_Task prompt:_ Only these lines of the data below are wanted: the one with "Collect 25 coins", the one with "Collect 50 coins", and any lines between them, each repeated exactly.
---
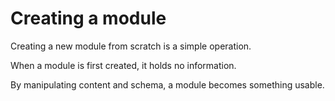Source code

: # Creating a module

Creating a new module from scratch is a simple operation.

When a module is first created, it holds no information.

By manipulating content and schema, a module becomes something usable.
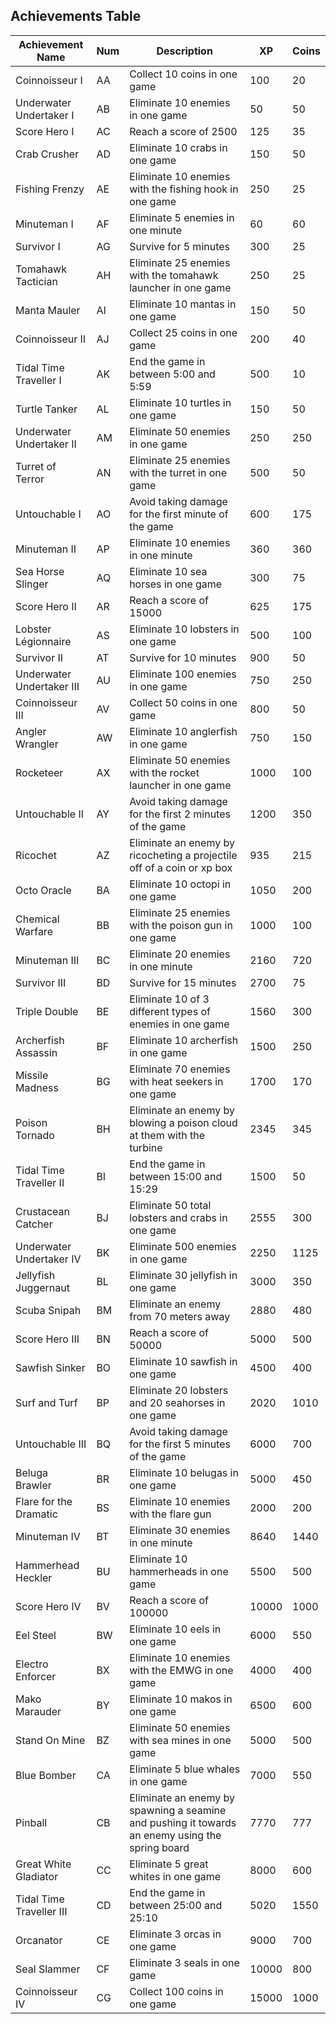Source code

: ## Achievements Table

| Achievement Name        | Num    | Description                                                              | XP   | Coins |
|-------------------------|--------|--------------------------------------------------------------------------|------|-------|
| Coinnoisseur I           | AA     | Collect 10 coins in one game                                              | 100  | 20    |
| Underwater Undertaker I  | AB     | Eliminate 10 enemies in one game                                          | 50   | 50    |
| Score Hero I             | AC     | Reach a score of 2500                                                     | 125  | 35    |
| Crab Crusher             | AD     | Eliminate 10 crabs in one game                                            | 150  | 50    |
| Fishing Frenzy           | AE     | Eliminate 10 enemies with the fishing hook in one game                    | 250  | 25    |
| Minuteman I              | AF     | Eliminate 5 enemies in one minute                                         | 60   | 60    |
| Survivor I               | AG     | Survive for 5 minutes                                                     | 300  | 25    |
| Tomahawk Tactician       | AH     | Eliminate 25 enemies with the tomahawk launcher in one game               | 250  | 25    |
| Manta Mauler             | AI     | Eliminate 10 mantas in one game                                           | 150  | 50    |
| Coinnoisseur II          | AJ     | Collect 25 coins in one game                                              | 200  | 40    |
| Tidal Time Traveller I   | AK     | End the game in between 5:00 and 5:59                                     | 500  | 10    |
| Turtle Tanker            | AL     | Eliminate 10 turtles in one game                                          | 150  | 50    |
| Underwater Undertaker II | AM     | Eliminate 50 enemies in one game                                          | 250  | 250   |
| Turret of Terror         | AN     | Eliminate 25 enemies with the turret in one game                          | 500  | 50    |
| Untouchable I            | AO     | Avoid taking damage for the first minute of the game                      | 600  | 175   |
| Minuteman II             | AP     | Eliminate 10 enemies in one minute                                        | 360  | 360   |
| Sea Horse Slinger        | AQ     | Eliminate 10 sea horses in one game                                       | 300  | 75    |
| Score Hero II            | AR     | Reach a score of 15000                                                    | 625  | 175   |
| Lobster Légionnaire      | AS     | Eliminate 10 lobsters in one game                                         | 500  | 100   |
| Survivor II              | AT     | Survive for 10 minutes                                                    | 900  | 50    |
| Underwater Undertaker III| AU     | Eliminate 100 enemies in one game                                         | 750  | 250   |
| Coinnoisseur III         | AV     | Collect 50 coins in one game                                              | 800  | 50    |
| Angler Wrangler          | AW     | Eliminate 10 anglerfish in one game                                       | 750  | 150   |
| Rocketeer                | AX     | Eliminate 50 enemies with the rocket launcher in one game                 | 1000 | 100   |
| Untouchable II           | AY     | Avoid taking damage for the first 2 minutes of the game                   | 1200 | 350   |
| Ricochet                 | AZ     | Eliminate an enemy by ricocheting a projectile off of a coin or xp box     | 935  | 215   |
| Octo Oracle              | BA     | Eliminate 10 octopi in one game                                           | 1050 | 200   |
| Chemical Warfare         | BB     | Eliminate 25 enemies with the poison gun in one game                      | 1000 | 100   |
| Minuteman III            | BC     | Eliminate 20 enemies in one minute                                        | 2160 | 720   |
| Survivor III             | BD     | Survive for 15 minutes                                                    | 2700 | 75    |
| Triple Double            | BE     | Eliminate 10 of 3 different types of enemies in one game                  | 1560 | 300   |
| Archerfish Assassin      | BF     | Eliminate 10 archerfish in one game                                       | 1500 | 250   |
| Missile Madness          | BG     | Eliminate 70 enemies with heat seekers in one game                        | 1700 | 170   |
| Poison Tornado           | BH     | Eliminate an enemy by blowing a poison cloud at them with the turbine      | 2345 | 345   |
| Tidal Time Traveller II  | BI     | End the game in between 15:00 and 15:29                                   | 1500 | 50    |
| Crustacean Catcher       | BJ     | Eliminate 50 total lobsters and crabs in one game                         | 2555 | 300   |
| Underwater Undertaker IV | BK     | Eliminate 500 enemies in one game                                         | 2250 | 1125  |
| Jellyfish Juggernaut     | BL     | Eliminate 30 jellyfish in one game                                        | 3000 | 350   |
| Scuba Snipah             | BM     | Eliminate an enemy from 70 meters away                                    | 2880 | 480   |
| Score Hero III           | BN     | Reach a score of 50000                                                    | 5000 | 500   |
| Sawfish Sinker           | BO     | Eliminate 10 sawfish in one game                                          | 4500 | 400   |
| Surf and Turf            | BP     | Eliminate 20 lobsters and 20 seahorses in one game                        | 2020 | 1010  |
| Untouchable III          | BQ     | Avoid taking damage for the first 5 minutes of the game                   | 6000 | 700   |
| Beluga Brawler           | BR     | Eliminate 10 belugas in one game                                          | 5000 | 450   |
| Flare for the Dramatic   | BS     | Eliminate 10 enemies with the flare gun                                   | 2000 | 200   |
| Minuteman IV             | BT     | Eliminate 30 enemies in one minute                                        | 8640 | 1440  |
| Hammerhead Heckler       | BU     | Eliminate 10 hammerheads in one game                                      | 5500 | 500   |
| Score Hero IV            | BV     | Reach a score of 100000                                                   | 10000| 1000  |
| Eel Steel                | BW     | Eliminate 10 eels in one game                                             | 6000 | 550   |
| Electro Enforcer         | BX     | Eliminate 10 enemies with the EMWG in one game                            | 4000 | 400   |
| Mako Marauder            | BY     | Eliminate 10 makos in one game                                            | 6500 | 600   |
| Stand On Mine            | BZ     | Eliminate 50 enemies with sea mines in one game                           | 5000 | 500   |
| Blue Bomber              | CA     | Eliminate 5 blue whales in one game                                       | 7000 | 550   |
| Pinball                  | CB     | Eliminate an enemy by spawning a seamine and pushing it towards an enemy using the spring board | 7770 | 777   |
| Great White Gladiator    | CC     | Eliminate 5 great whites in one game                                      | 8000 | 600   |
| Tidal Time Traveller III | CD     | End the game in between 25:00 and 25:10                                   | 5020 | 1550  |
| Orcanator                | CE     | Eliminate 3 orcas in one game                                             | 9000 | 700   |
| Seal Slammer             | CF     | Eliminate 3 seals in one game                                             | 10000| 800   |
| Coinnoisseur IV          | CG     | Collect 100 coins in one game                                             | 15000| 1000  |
---
_Reply to the exercise:_
| Coinnoisseur II          | AJ     | Collect 25 coins in one game                                              | 200  | 40    |
| Tidal Time Traveller I   | AK     | End the game in between 5:00 and 5:59                                     | 500  | 10    |
| Turtle Tanker            | AL     | Eliminate 10 turtles in one game                                          | 150  | 50    |
| Underwater Undertaker II | AM     | Eliminate 50 enemies in one game                                          | 250  | 250   |
| Turret of Terror         | AN     | Eliminate 25 enemies with the turret in one game                          | 500  | 50    |
| Untouchable I            | AO     | Avoid taking damage for the first minute of the game                      | 600  | 175   |
| Minuteman II             | AP     | Eliminate 10 enemies in one minute                                        | 360  | 360   |
| Sea Horse Slinger        | AQ     | Eliminate 10 sea horses in one game                                       | 300  | 75    |
| Score Hero II            | AR     | Reach a score of 15000                                                    | 625  | 175   |
| Lobster Légionnaire      | AS     | Eliminate 10 lobsters in one game                                         | 500  | 100   |
| Survivor II              | AT     | Survive for 10 minutes                                                    | 900  | 50    |
| Underwater Undertaker III| AU     | Eliminate 100 enemies in one game                                         | 750  | 250   |
| Coinnoisseur III         | AV     | Collect 50 coins in one game                                              | 800  | 50    |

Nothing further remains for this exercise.